The upshot is that we loose sensitivities of happenings towards Malay brotheren elsewhere in the Nusantara. It was a rude reminder when a Filipino scientist I met more than a decade ago said that we are of the same stock.

The Malays of the Philippines  met savage massacres inflicted by the Spaniards and then by the Americans  when they conquer and rule their land. They fought bravely against odds of superiorly armed enemies on land and water in honour of motherland.

After their civil war, the Americans thought of world power and thirst for expansionism of the white race and christianity.




Evil eyes on the Philippines as their centre of territorial expansion under the guise of so called benevolence.





Faked naval defeat of the Spaniards at Manila by the Yankees.



Then followed by deceit, hunger, torture, and massacre of local populace, the Malays - killing fields.


As a strategy they decimated the buffalo population by 90% that brought hunger to the Malays.



Torture of Malays by waterboarding.



The revolt at Samar where a number of American marines were killed resulted in retaliatory massacre of Malays 10 years and older on that island. Thousands upon thousands were massacred.





Even after the dust and lava from the eruption Mt Pinatubo almost buried their naval base many years ago, their evil ways are still ongoing pitting Christian Malays against Muslim Malays.

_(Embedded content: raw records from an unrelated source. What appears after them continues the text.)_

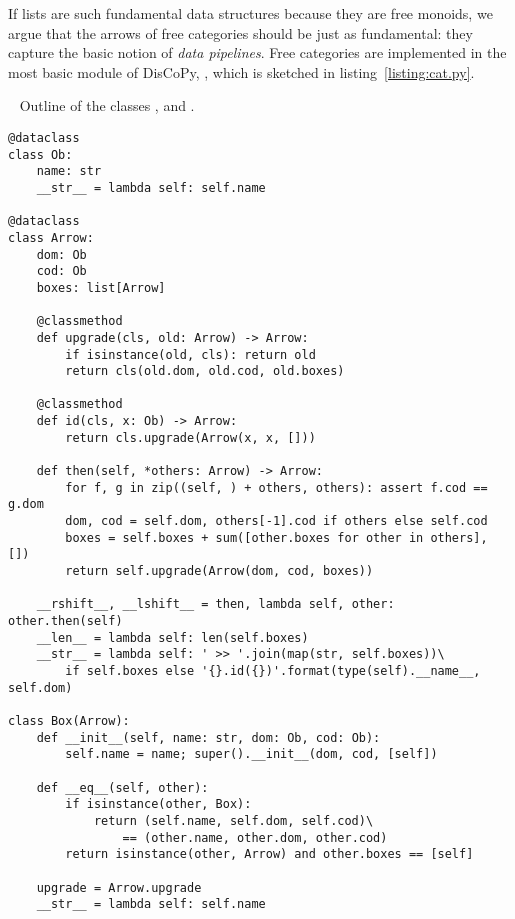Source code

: If lists are such fundamental data structures because they are free monoids, we argue that the arrows of free categories should be just as fundamental: they capture the basic notion of \emph{data pipelines}.
Free categories are implemented in the most basic module of DisCoPy, , which is sketched in listing~\ref{listing:cat.py}.

\begin{python}~\label{listing:cat.py}
{\normalfont Outline of the classes ,  and .}
\begin{verbatim}
@dataclass
class Ob:
    name: str
    __str__ = lambda self: self.name

@dataclass
class Arrow:
    dom: Ob
    cod: Ob
    boxes: list[Arrow]

    @classmethod
    def upgrade(cls, old: Arrow) -> Arrow:
        if isinstance(old, cls): return old
        return cls(old.dom, old.cod, old.boxes)

    @classmethod
    def id(cls, x: Ob) -> Arrow:
        return cls.upgrade(Arrow(x, x, []))

    def then(self, *others: Arrow) -> Arrow:
        for f, g in zip((self, ) + others, others): assert f.cod == g.dom
        dom, cod = self.dom, others[-1].cod if others else self.cod
        boxes = self.boxes + sum([other.boxes for other in others], [])
        return self.upgrade(Arrow(dom, cod, boxes))

    __rshift__, __lshift__ = then, lambda self, other: other.then(self)
    __len__ = lambda self: len(self.boxes)
    __str__ = lambda self: ' >> '.join(map(str, self.boxes))\
        if self.boxes else '{}.id({})'.format(type(self).__name__, self.dom)

class Box(Arrow):
    def __init__(self, name: str, dom: Ob, cod: Ob):
        self.name = name; super().__init__(dom, cod, [self])

    def __eq__(self, other):
        if isinstance(other, Box):
            return (self.name, self.dom, self.cod)\
                == (other.name, other.dom, other.cod)
        return isinstance(other, Arrow) and other.boxes == [self]

    upgrade = Arrow.upgrade
    __str__ = lambda self: self.name
\end{verbatim}
\end{python}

There must be payback time for the all the blood they spilt the world over (Hiroshima and Nagasaki, Korea, Vietnam, Central America, Iraq, Afghanistan, Pakistan ...) including in their homeland against  Red Indians and bisons, and African slaves.


Source: James Bradley, 2009. The Imperial Cruise: A Secret History of Empire and War. Back Bay Books, New York 387pp

1 comment:

  1. Thank you. I am afraid I am too horrified to give any dignified comment at the moment.

    But I am grateful I thought to visit today, and learned of this history.